Please repeat the records exactly, keeping the pictures out.

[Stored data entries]
* * * * *

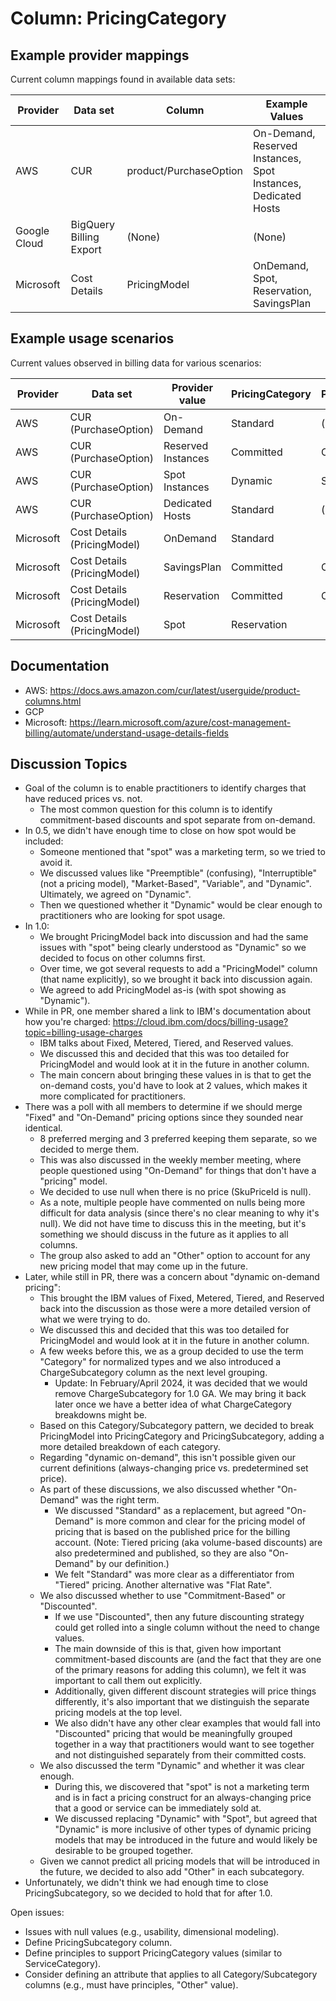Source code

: # Column: PricingCategory

## Example provider mappings

Current column mappings found in available data sets:

| Provider     | Data set                | Column                 | Example Values                                                 |
| ------------ | ----------------------- | ---------------------- | -------------------------------------------------------------- |
| AWS          | CUR                     | product/PurchaseOption | On-Demand, Reserved Instances, Spot Instances, Dedicated Hosts |
| Google Cloud | BigQuery Billing Export | (None)                 | (None)                                                         |
| Microsoft    | Cost Details            | PricingModel           | OnDemand, Spot, Reservation, SavingsPlan                       |

## Example usage scenarios

Current values observed in billing data for various scenarios:

| Provider  | Data set                    | Provider value     | PricingCategory | PricingSubcategory |
| --------- | --------------------------- | ------------------ | --------------- | ------------------ |
| AWS       | CUR (PurchaseOption)        | On-Demand          | Standard        | (depends on usage) |
| AWS       | CUR (PurchaseOption)        | Reserved Instances | Committed       | Committed Usage    |
| AWS       | CUR (PurchaseOption)        | Spot Instances     | Dynamic         | Spot               |
| AWS       | CUR (PurchaseOption)        | Dedicated Hosts    | Standard        | (depends on usage) |
| Microsoft | Cost Details (PricingModel) | OnDemand           | Standard        |                    |
| Microsoft | Cost Details (PricingModel) | SavingsPlan        | Committed       | Committed Spend    |
| Microsoft | Cost Details (PricingModel) | Reservation        | Committed       | Committed Usage    |
| Microsoft | Cost Details (PricingModel) | Spot               | Reservation     |                    |

## Documentation

* AWS: https://docs.aws.amazon.com/cur/latest/userguide/product-columns.html
* GCP
* Microsoft: https://learn.microsoft.com/azure/cost-management-billing/automate/understand-usage-details-fields

## Discussion Topics

- Goal of the column is to enable practitioners to identify charges that have reduced prices vs. not.
  - The most common question for this column is to identify commitment-based discounts and spot separate from on-demand.
- In 0.5, we didn't have enough time to close on how spot would be included:
  - Someone mentioned that "spot" was a marketing term, so we tried to avoid it.
  - We discussed values like "Preemptible" (confusing), "Interruptible" (not a pricing model), "Market-Based", "Variable", and "Dynamic". Ultimately, we agreed on "Dynamic".
  - Then we questioned whether it "Dynamic" would be clear enough to practitioners who are looking for spot usage.
- In 1.0:
  - We brought PricingModel back into discussion and had the same issues with "spot" being clearly understood as "Dynamic" so we decided to focus on other columns first.
  - Over time, we got several requests to add a "PricingModel" column (that name explicitly), so we brought it back into discussion again.
  - We agreed to add PricingModel as-is (with spot showing as "Dynamic").
- While in PR, one member shared a link to IBM's documentation about how you're charged: https://cloud.ibm.com/docs/billing-usage?topic=billing-usage-charges
  - IBM talks about Fixed, Metered, Tiered, and Reserved values.
  - We discussed this and decided that this was too detailed for PricingModel and would look at it in the future in another column.
  - The main concern about bringing these values in is that to get the on-demand costs, you'd have to look at 2 values, which makes it more complicated for practitioners.
- There was a poll with all members to determine if we should merge "Fixed" and "On-Demand" pricing options since they sounded near identical.
  - 8 preferred merging and 3 preferred keeping them separate, so we decided to merge them.
  - This was also discussed in the weekly member meeting, where people questioned using "On-Demand" for things that don't have a "pricing" model.
  - We decided to use null when there is no price (SkuPriceId is null).
  - As a note, multiple people have commented on nulls being more difficult for data analysis (since there's no clear meaning to why it's null). We did not have time to discuss this in the meeting, but it's something we should discuss in the future as it applies to all columns.
  - The group also asked to add an "Other" option to account for any new pricing model that may come up in the future.
- Later, while still in PR, there was a concern about "dynamic on-demand pricing":
  - This brought the IBM values of Fixed, Metered, Tiered, and Reserved back into the discussion as those were a more detailed version of what we were trying to do.
  - We discussed this and decided that this was too detailed for PricingModel and would look at it in the future in another column.
  - A few weeks before this, we as a group decided to use the term "Category" for normalized types and we also introduced a ChargeSubcategory column as the next level grouping.
    - Update: In February/April 2024, it was decided that we would remove ChargeSubcategory for 1.0 GA. We may bring it back later once we have a better idea of what ChargeCategory breakdowns might be.
  - Based on this Category/Subcategory pattern, we decided to break PricingModel into PricingCategory and PricingSubcategory, adding a more detailed breakdown of each category.
  - Regarding "dynamic on-demand", this isn't possible given our current definitions (always-changing price vs. predetermined set price).
  - As part of these discussions, we also discussed whether "On-Demand" was the right term.
    - We discussed "Standard" as a replacement, but agreed "On-Demand" is more common and clear for the pricing model of pricing that is based on the published price for the billing account. (Note: Tiered pricing (aka volume-based discounts) are also predetermined and published, so they are also "On-Demand" by our definition.)
    - We felt "Standard" was more clear as a differentiator from "Tiered" pricing. Another alternative was "Flat Rate".
  - We also discussed whether to use "Commitment-Based" or "Discounted".
    - If we use "Discounted", then any future discounting strategy could get rolled into a single column without the need to change values.
    - The main downside of this is that, given how important commitment-based discounts are (and the fact that they are one of the primary reasons for adding this column), we felt it was important to call them out explicitly.
    - Additionally, given different discount strategies will price things differently, it's also important that we distinguish the separate pricing models at the top level.
    - We also didn't have any other clear examples that would fall into "Discounted" pricing that would be meaningfully grouped together in a way that practitioners would want to see together and not distinguished separately from their committed costs.
  - We also discussed the term "Dynamic" and whether it was clear enough.
    - During this, we discovered that "spot" is not a marketing term and is in fact a pricing construct for an always-changing price that a good or service can be immediately sold at.
    - We discussed replacing "Dynamic" with "Spot", but agreed that "Dynamic" is more inclusive of other types of dynamic pricing models that may be introduced in the future and would likely be desirable to be grouped together.
  - Given we cannot predict all pricing models that will be introduced in the future, we decided to also add "Other" in each subcategory.
- Unfortunately, we didn't think we had enough time to close PricingSubcategory, so we decided to hold that for after 1.0.

Open issues:

* Issues with null values (e.g., usability, dimensional modeling).
* Define PricingSubcategory column.
* Define principles to support PricingCategory values (similar to ServiceCategory).
* Consider defining an attribute that applies to all Category/Subcategory columns (e.g., must have principles, "Other" value).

* * * * *

Your solution -
Source code

: # Column: PricingCategory

## Example provider mappings

Current column mappings found in available data sets:

| Provider     | Data set                | Column                 | Example Values                                                 |
| ------------ | ----------------------- | ---------------------- | -------------------------------------------------------------- |
| AWS          | CUR                     | product/PurchaseOption | On-Demand, Reserved Instances, Spot Instances, Dedicated Hosts |
| Google Cloud | BigQuery Billing Export | (None)                 | (None)                                                         |
| Microsoft    | Cost Details            | PricingModel           | OnDemand, Spot, Reservation, SavingsPlan                       |

## Example usage scenarios

Current values observed in billing data for various scenarios:

| Provider  | Data set                    | Provider value     | PricingCategory | PricingSubcategory |
| --------- | --------------------------- | ------------------ | --------------- | ------------------ |
| AWS       | CUR (PurchaseOption)        | On-Demand          | Standard        | (depends on usage) |
| AWS       | CUR (PurchaseOption)        | Reserved Instances | Committed       | Committed Usage    |
| AWS       | CUR (PurchaseOption)        | Spot Instances     | Dynamic         | Spot               |
| AWS       | CUR (PurchaseOption)        | Dedicated Hosts    | Standard        | (depends on usage) |
| Microsoft | Cost Details (PricingModel) | OnDemand           | Standard        |                    |
| Microsoft | Cost Details (PricingModel) | SavingsPlan        | Committed       | Committed Spend    |
| Microsoft | Cost Details (PricingModel) | Reservation        | Committed       | Committed Usage    |
| Microsoft | Cost Details (PricingModel) | Spot               | Reservation     |                    |

## Documentation

* AWS: https://docs.aws.amazon.com/cur/latest/userguide/product-columns.html
* GCP
* Microsoft: https://learn.microsoft.com/azure/cost-management-billing/automate/understand-usage-details-fields

## Discussion Topics

- Goal of the column is to enable practitioners to identify charges that have reduced prices vs. not.
  - The most common question for this column is to identify commitment-based discounts and spot separate from on-demand.
- In 0.5, we didn't have enough time to close on how spot would be included:
  - Someone mentioned that "spot" was a marketing term, so we tried to avoid it.
  - We discussed values like "Preemptible" (confusing), "Interruptible" (not a pricing model), "Market-Based", "Variable", and "Dynamic". Ultimately, we agreed on "Dynamic".
  - Then we questioned whether it "Dynamic" would be clear enough to practitioners who are looking for spot usage.
- In 1.0:
  - We brought PricingModel back into discussion and had the same issues with "spot" being clearly understood as "Dynamic" so we decided to focus on other columns first.
  - Over time, we got several requests to add a "PricingModel" column (that name explicitly), so we brought it back into discussion again.
  - We agreed to add PricingModel as-is (with spot showing as "Dynamic").
- While in PR, one member shared a link to IBM's documentation about how you're charged: https://cloud.ibm.com/docs/billing-usage?topic=billing-usage-charges
  - IBM talks about Fixed, Metered, Tiered, and Reserved values.
  - We discussed this and decided that this was too detailed for PricingModel and would look at it in the future in another column.
  - The main concern about bringing these values in is that to get the on-demand costs, you'd have to look at 2 values, which makes it more complicated for practitioners.
- There was a poll with all members to determine if we should merge "Fixed" and "On-Demand" pricing options since they sounded near identical.
  - 8 preferred merging and 3 preferred keeping them separate, so we decided to merge them.
  - This was also discussed in the weekly member meeting, where people questioned using "On-Demand" for things that don't have a "pricing" model.
  - We decided to use null when there is no price (SkuPriceId is null).
  - As a note, multiple people have commented on nulls being more difficult for data analysis (since there's no clear meaning to why it's null). We did not have time to discuss this in the meeting, but it's something we should discuss in the future as it applies to all columns.
  - The group also asked to add an "Other" option to account for any new pricing model that may come up in the future.
- Later, while still in PR, there was a concern about "dynamic on-demand pricing":
  - This brought the IBM values of Fixed, Metered, Tiered, and Reserved back into the discussion as those were a more detailed version of what we were trying to do.
  - We discussed this and decided that this was too detailed for PricingModel and would look at it in the future in another column.
  - A few weeks before this, we as a group decided to use the term "Category" for normalized types and we also introduced a ChargeSubcategory column as the next level grouping.
    - Update: In February/April 2024, it was decided that we would remove ChargeSubcategory for 1.0 GA. We may bring it back later once we have a better idea of what ChargeCategory breakdowns might be.
  - Based on this Category/Subcategory pattern, we decided to break PricingModel into PricingCategory and PricingSubcategory, adding a more detailed breakdown of each category.
  - Regarding "dynamic on-demand", this isn't possible given our current definitions (always-changing price vs. predetermined set price).
  - As part of these discussions, we also discussed whether "On-Demand" was the right term.
    - We discussed "Standard" as a replacement, but agreed "On-Demand" is more common and clear for the pricing model of pricing that is based on the published price for the billing account. (Note: Tiered pricing (aka volume-based discounts) are also predetermined and published, so they are also "On-Demand" by our definition.)
    - We felt "Standard" was more clear as a differentiator from "Tiered" pricing. Another alternative was "Flat Rate".
  - We also discussed whether to use "Commitment-Based" or "Discounted".
    - If we use "Discounted", then any future discounting strategy could get rolled into a single column without the need to change values.
    - The main downside of this is that, given how important commitment-based discounts are (and the fact that they are one of the primary reasons for adding this column), we felt it was important to call them out explicitly.
    - Additionally, given different discount strategies will price things differently, it's also important that we distinguish the separate pricing models at the top level.
    - We also didn't have any other clear examples that would fall into "Discounted" pricing that would be meaningfully grouped together in a way that practitioners would want to see together and not distinguished separately from their committed costs.
  - We also discussed the term "Dynamic" and whether it was clear enough.
    - During this, we discovered that "spot" is not a marketing term and is in fact a pricing construct for an always-changing price that a good or service can be immediately sold at.
    - We discussed replacing "Dynamic" with "Spot", but agreed that "Dynamic" is more inclusive of other types of dynamic pricing models that may be introduced in the future and would likely be desirable to be grouped together.
  - Given we cannot predict all pricing models that will be introduced in the future, we decided to also add "Other" in each subcategory.
- Unfortunately, we didn't think we had enough time to close PricingSubcategory, so we decided to hold that for after 1.0.

Open issues:

* Issues with null values (e.g., usability, dimensional modeling).
* Define PricingSubcategory column.
* Define principles to support PricingCategory values (similar to ServiceCategory).
* Consider defining an attribute that applies to all Category/Subcategory columns (e.g., must have principles, "Other" value).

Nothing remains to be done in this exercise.